Don't Like - The Celebrity Creative Director Career Move
A curious shift in the advertising industry recently is the celebrity brand partner and creative director. It used to be the case that celebrities got to show up to set, read a few lines not very well, make a big payday, and go back to doing the rarified work of being a celebrity. Now for some reason, that isn’t good enough. Celebrities want to be tied to the work in a deeper way. They want people to believe that they were involved from the brief to the campaign launch. Of course, they’re not (usually anyway) really the creative director on any of these projects.
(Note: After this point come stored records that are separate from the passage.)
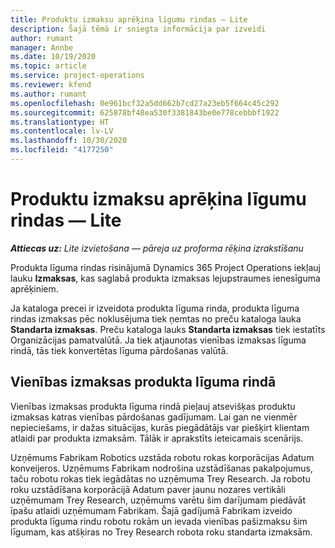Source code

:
 ```yaml
---
title: Produktu izmaksu aprēķina līgumu rindas — Lite
description: Šajā tēmā ir sniegta informācija par izveidi
author: rumant
manager: Annbe
ms.date: 10/19/2020
ms.topic: article
ms.service: project-operations
ms.reviewer: kfend
ms.author: rumant
ms.openlocfilehash: 0e961bcf32a5dd662b7cd27a23eb5f664c45c292
ms.sourcegitcommit: 625878bf48ea530f3381843be0e778cebbbf1922
ms.translationtype: HT
ms.contentlocale: lv-LV
ms.lasthandoff: 10/30/2020
ms.locfileid: "4177250"
---
```

# <a name="cost-product-based-contract-lines---lite"></a>Produktu izmaksu aprēķina līgumu rindas — Lite

_**Attiecas uz:** Lite izvietošana — pāreja uz proforma rēķina izrakstīšanu_


Produkta līguma rindas risinājumā Dynamics 365 Project Operations iekļauj lauku **Izmaksas**, kas saglabā produkta izmaksas lejupstraumes ienesīguma aprēķiniem.

Ja kataloga precei ir izveidota produkta līguma rinda, produkta līguma rindas izmaksas pēc noklusējuma tiek ņemtas no preču kataloga lauka **Standarta izmaksas**. Preču kataloga lauks **Standarta izmaksas** tiek iestatīts Organizācijas pamatvalūtā. Ja tiek atjaunotas vienības izmaksas līguma rindā, tās tiek konvertētas līguma pārdošanas valūtā.

## <a name="unit-cost-on-a-product-based-contract-line"></a>Vienības izmaksas produkta līguma rindā

Vienības izmaksas produkta līguma rindā pieļauj atsevišķas produktu izmaksas katras vienības pārdošanas gadījumam. Lai gan ne vienmēr nepieciešams, ir dažas situācijas, kurās piegādātājs var piešķirt klientam atlaidi par produkta izmaksām. Tālāk ir aprakstīts ieteicamais scenārijs.

Uzņēmums Fabrikam Robotics uzstāda robotu rokas korporācijas Adatum konveijeros. Uzņēmums Fabrikam nodrošina uzstādīšanas pakalpojumus, taču robotu rokas tiek iegādātas no uzņēmuma Trey Research. Ja robotu roku uzstādīšana korporācijā Adatum paver jaunu nozares vertikāli uzņēmumam Trey Research, uzņēmums varētu šim darījumam piedāvāt īpašu atlaidi uzņēmumam Fabrikam. Šajā gadījumā Fabrikam izveido produkta līguma rindu robotu rokām un ievada vienības pašizmaksu šim līgumam, kas atšķiras no Trey Research robota roku standarta izmaksām.
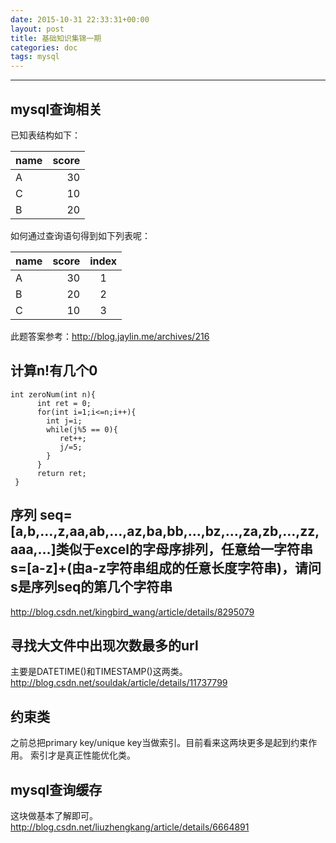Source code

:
 ```yaml
---
date: 2015-10-31 22:33:31+00:00
layout: post
title: 基础知识集锦一期
categories: doc
tags: mysql
---
```





----------



## mysql查询相关

已知表结构如下：

| name      |    score | 
| :-------- | --------:| 
| A| 30|   
| C| 10| 
| B| 20| 

如何通过查询语句得到如下列表呢：

| name      |    score | index
| :-------- | --------:|  :--: |
| A| 30|   1|
| B| 20| 2 |
| C| 10| 3 |

此题答案参考：http://blog.jaylin.me/archives/216


## 计算n!有几个0

```
int zeroNum(int n){
      int ret = 0;
      for(int i=1;i<=n;i++){
        int j=i;
        while(j%5 == 0){
           ret++;
           j/=5;
        }
      }
      return ret;
 }
```

## 序列 seq=[a,b,…,z,aa,ab,…,az,ba,bb,…,bz,…,za,zb,…,zz,aaa,…]类似于excel的字母序排列，任意给一字符串 s=[a-z]+(由a-z字符串组成的任意长度字符串)，请问s是序列seq的第几个字符串

http://blog.csdn.net/kingbird_wang/article/details/8295079

## 寻找大文件中出现次数最多的url
主要是DATETIME()和TIMESTAMP()这两类。
http://blog.csdn.net/souldak/article/details/11737799


## 约束类
之前总把primary key/unique key当做索引。目前看来这两块更多是起到约束作用。
索引才是真正性能优化类。

## mysql查询缓存
这块做基本了解即可。
http://blog.csdn.net/liuzhengkang/article/details/6664891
There are creative teams working hard on these campaigns before they get to the celebrity’s desk where perhaps they make suggest a few changes before it goes into production. But again, they’re not in the trenches with creative teams working in Google Docs or the Adobe suite refining scripts, mood boards, type treatments, or color correction.1 They’re there to give final approvals and notes to make sure the work fits their “creative vision,” which most likely isn’t theirs in the first place.2 That means that celebrity creative directors get to claim credit for work that isn’t theirs. It's always aggravating when someone claims credit for work they didn't do, but when that person is also already a celebrity? That’s wild. Why they want this, I couldn’t tell you. They must have also fallen under the alluring titular spell of being a “Creative Director.” They must see it as some element of collective roles as a multi-hyphenate creative. Why that would be better than being an actor, director, singer, or musician is beyond me. Imagine becoming an A-list celebrity and wanting people to imagine you on a Google Meet waiting for a team member to show up. Go be glamorous.
Frankly, creative directors shouldn’t be doing all this work themselves anyway. That’s what a creative team below the creative director is supposed to be doing. Alas, this is too is a shift in advertising today.
For instance, Ochuko Akpovbovbo’s newsletter yesterday “if you launched blush sticks but no one cares, did it really happen?” she referenced that someone on Twitter recently celebrated the Rhode Beauty’s creative direction with a Tweet thread attributing it to solely to Hailey Bieber. The creative director quoted in response that she was pissed the person assumed Hailer Bieber came up with the creative direction.